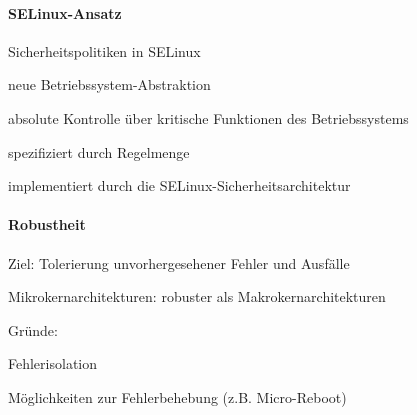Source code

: \documentclass[a4pape]{article}
\begin{document}
\begin{multicols}{3}
  \paragraph{SELinux-Ansatz}
  \begin{itemize*}
    \item\item Sicherheitspolitiken in SELinux
    \item neue Betriebssystem-Abstraktion
    \begin{itemize*}
      \item\item absolute Kontrolle über kritische Funktionen des Betriebssystems
      \item spezifiziert durch Regelmenge
      \item implementiert durch die SELinux-Sicherheitsarchitektur
    \end{itemize*}
  \end{itemize*}

  \paragraph{Robustheit}
  \begin{itemize*}
    \item Ziel: Tolerierung unvorhergesehener Fehler und Ausfälle
    \item Mikrokernarchitekturen: robuster als Makrokernarchitekturen
    \item Gründe:
    \begin{itemize*}
      \item\item Fehlerisolation
      \item Möglichkeiten zur Fehlerbehebung (z.B. Micro-Reboot)
    \end{itemize*}
  \end{itemize*}


\end{multicols}
\newpage
\end{document}
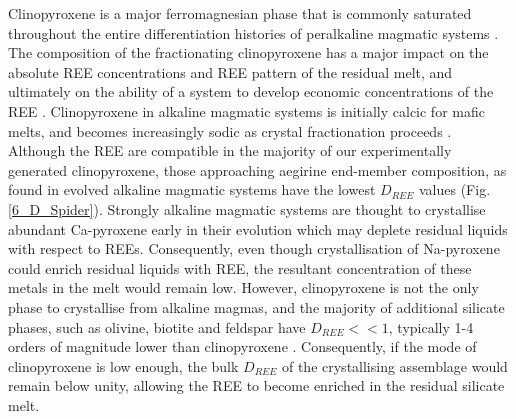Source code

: \documentclass[final,authoryear,3p,times,twocolumn]{elsarticle}
\begin{document}
	Clinopyroxene is a major ferromagnesian phase that is commonly saturated throughout the entire differentiation histories of peralkaline magmatic systems \citep{Ablay1998,Marks2001a,Moller2016}. The composition of the fractionating clinopyroxene has a major impact on the absolute REE concentrations and REE pattern of the residual melt, and ultimately on the ability of a system to develop economic concentrations of the REE \citep[Fig. \ref{15_Fract_Cryst}, e.g.][]{Kogarko1990, Sorensen1992, Marks2011}.
Clinopyroxene in alkaline magmatic systems is initially calcic for mafic melts, and becomes increasingly sodic as crystal fractionation proceeds \citep{Marks2004}. Although the REE are compatible in the majority of our experimentally generated clinopyroxene, those approaching aegirine end-member composition, as found in evolved alkaline magmatic systems have the lowest $D_{REE}$ values (Fig. \ref{6_D_Spider}). Strongly alkaline magmatic systems are thought to crystallise abundant Ca-pyroxene early in their evolution which may deplete residual liquids with respect to REEs. Consequently, even though crystallisation of Na-pyroxene could enrich residual liquids with REE, the resultant concentration of these metals in the melt would remain low. 
    However, clinopyroxene is not the only phase to crystallise from alkaline magmas, and the majority of additional silicate phases, such as olivine, biotite and feldspar have $D_{REE} << 1$, typically 1-4 orders of magnitude lower than clinopyroxene \citep{Larsen1979,Kovalenko1988, Mahood1990,Fedele2015}.
     Consequently, if the mode of clinopyroxene is low enough, the bulk $D_{REE}$ of the crystallising assemblage would remain below unity, allowing the REE to become enriched in the residual silicate melt.


\end{document}
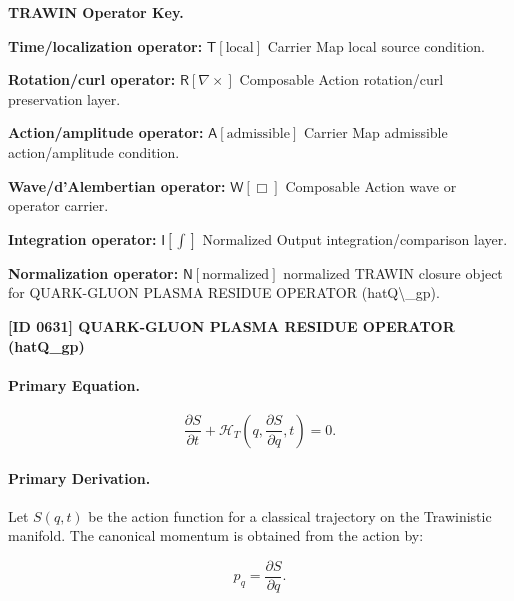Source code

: \par\vspace{0.45\baselineskip}
\noindent\begin{minipage}[t]{\linewidth}
\begingroup
\small
\raggedright
\textbf{TRAWIN Operator Key.}\par
\noindent\textbf{Time/localization operator:} $\mathsf{T}\!\left[\mathrm{local}\right]$ Carrier Map local source condition.\par
\noindent\textbf{Rotation/curl operator:} $\mathsf{R}\!\left[\nabla\times\right]$ Composable Action rotation/curl preservation layer.\par
\noindent\textbf{Action/amplitude operator:} $\mathsf{A}\!\left[\mathrm{admissible}\right]$ Carrier Map admissible action/amplitude condition.\par
\noindent\textbf{Wave/d'Alembertian operator:} $\mathsf{W}\!\left[\Box\right]$ Composable Action wave or operator carrier.\par
\noindent\textbf{Integration operator:} $\mathsf{I}\!\left[\int\right]$ Normalized Output integration/comparison layer.\par
\noindent\textbf{Normalization operator:} $\mathsf{N}\!\left[\mathrm{normalized}\right]$ normalized TRAWIN closure object for QUARK-GLUON PLASMA RESIDUE OPERATOR (hatQ\textbackslash{}\_gp).\par
\endgroup
\end{minipage}

\clearpage
\noindent\textbf{[ID 0631] QUARK-GLUON PLASMA RESIDUE OPERATOR (hatQ\_gp)}\par
\vspace{0.35em}
\paragraph{Primary Equation.}
\begin{equation}
\frac{\partial S}{\partial t}
+
\mathcal{H}_T
\left(
q,\frac{\partial S}{\partial q},t
\right)
=
0 .
\end{equation}

\paragraph{Primary Derivation.}
Let $S(q,t)$ be the action function for a classical trajectory on the Trawinistic manifold.  
The canonical momentum is obtained from the action by:

\begin{equation}
p_q=\frac{\partial S}{\partial q}.
\end{equation}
+ + + + + + +
Starting at the line that contains "admissible action/amplitude condition.\par", output every remaining line of the data exactly, and stop after the last one.

EXERCISE ANSWER:
\noindent\textbf{Action/amplitude operator:} $\mathsf{A}\!\left[\mathrm{admissible}\right]$ Carrier Map admissible action/amplitude condition.\par
\noindent\textbf{Wave/d'Alembertian operator:} $\mathsf{W}\!\left[\Box\right]$ Composable Action wave or operator carrier.\par
\noindent\textbf{Integration operator:} $\mathsf{I}\!\left[\int\right]$ Normalized Output integration/comparison layer.\par
\noindent\textbf{Normalization operator:} $\mathsf{N}\!\left[\mathrm{normalized}\right]$ normalized TRAWIN closure object for QUARK-GLUON PLASMA RESIDUE OPERATOR (hatQ\textbackslash{}\_gp).\par
\endgroup
\end{minipage}

\clearpage
\noindent\textbf{[ID 0631] QUARK-GLUON PLASMA RESIDUE OPERATOR (hatQ\_gp)}\par
\vspace{0.35em}
\paragraph{Primary Equation.}
\begin{equation}
\frac{\partial S}{\partial t}
+
\mathcal{H}_T
\left(
q,\frac{\partial S}{\partial q},t
\right)
=
0 .
\end{equation}

\paragraph{Primary Derivation.}
Let $S(q,t)$ be the action function for a classical trajectory on the Trawinistic manifold.  
The canonical momentum is obtained from the action by:

\begin{equation}
p_q=\frac{\partial S}{\partial q}.
\end{equation}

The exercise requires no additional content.